# WHAT THE EXERCISE ASKS:
If a line below contains "cálculos", count it. Report the final total and nothing more.

(Collected data)

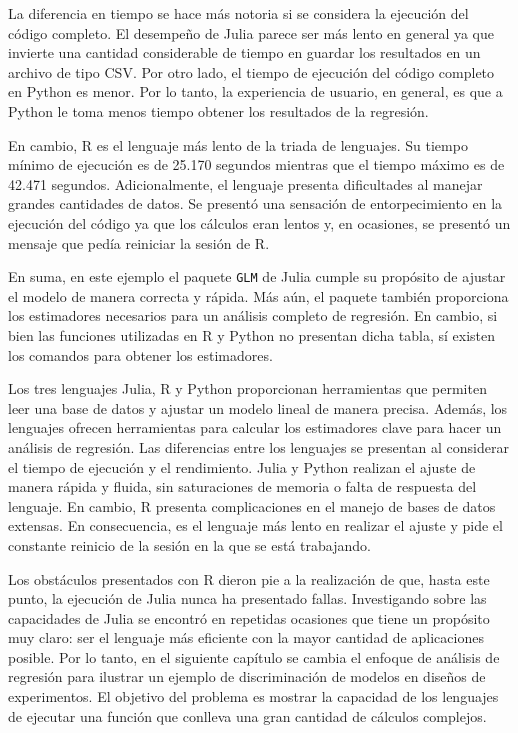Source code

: La diferencia en tiempo se hace más notoria si se considera la ejecución del código completo. El desempeño de \textsf{Julia} parece ser más lento en general ya que invierte una cantidad considerable de tiempo en guardar los resultados en un archivo de tipo \textsf{CSV}. Por otro lado, el tiempo de ejecución del código completo en \textsf{Python} es menor. Por lo tanto, la experiencia de usuario, en general, es que a \textsf{Python} le toma menos tiempo obtener los resultados de la regresión. 

En cambio, \textsf{R} es el lenguaje más lento de la triada de lenguajes. Su tiempo mínimo de ejecución es de 25.170 segundos mientras que el tiempo máximo es de 42.471 segundos. Adicionalmente, el lenguaje presenta dificultades al manejar grandes cantidades de datos. Se presentó una sensación de entorpecimiento en la ejecución del código ya que los cálculos eran lentos y, en ocasiones, se presentó un mensaje que pedía reiniciar la sesión de \textsf{R}.   

En suma, en este ejemplo el paquete \texttt{GLM} de \textsf{Julia} cumple su propósito de ajustar el modelo de manera correcta y rápida. Más aún, el paquete también proporciona los estimadores necesarios para un análisis completo de regresión. En cambio, si bien las funciones utilizadas en \textsf{R} y \textsf{Python} no presentan dicha tabla, sí existen los comandos para obtener los estimadores. 

Los tres lenguajes \textsf{Julia, R} y \textsf{Python} proporcionan herramientas que permiten leer una base de datos y ajustar un modelo lineal de manera precisa. Además, los lenguajes ofrecen herramientas para calcular los estimadores clave para hacer un análisis de regresión. Las diferencias entre los lenguajes se presentan al considerar el tiempo de ejecución y el rendimiento. \textsf{Julia} y \textsf{Python} realizan el ajuste de manera rápida y fluida, sin saturaciones de memoria o falta de respuesta del lenguaje. En cambio, \textsf{R} presenta complicaciones en el manejo de bases de datos extensas. En consecuencia, es el lenguaje más lento en realizar el ajuste y pide el constante reinicio de la sesión en la que se está trabajando. 

Los obstáculos presentados con \textsf{R} dieron pie a la realización de que, hasta este punto, la ejecución de \textsf{Julia} nunca ha presentado fallas. Investigando sobre las capacidades de \textsf{Julia} se encontró en repetidas ocasiones que tiene un propósito muy claro: ser  el lenguaje más eficiente con la mayor cantidad de aplicaciones posible. Por lo tanto, en el siguiente capítulo se cambia el enfoque de análisis de regresión para ilustrar un ejemplo de discriminación de modelos en diseños de experimentos. El objetivo del problema es mostrar la capacidad de los lenguajes de ejecutar una función que conlleva una gran cantidad de cálculos complejos.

# WRITTEN RESPONSE:
2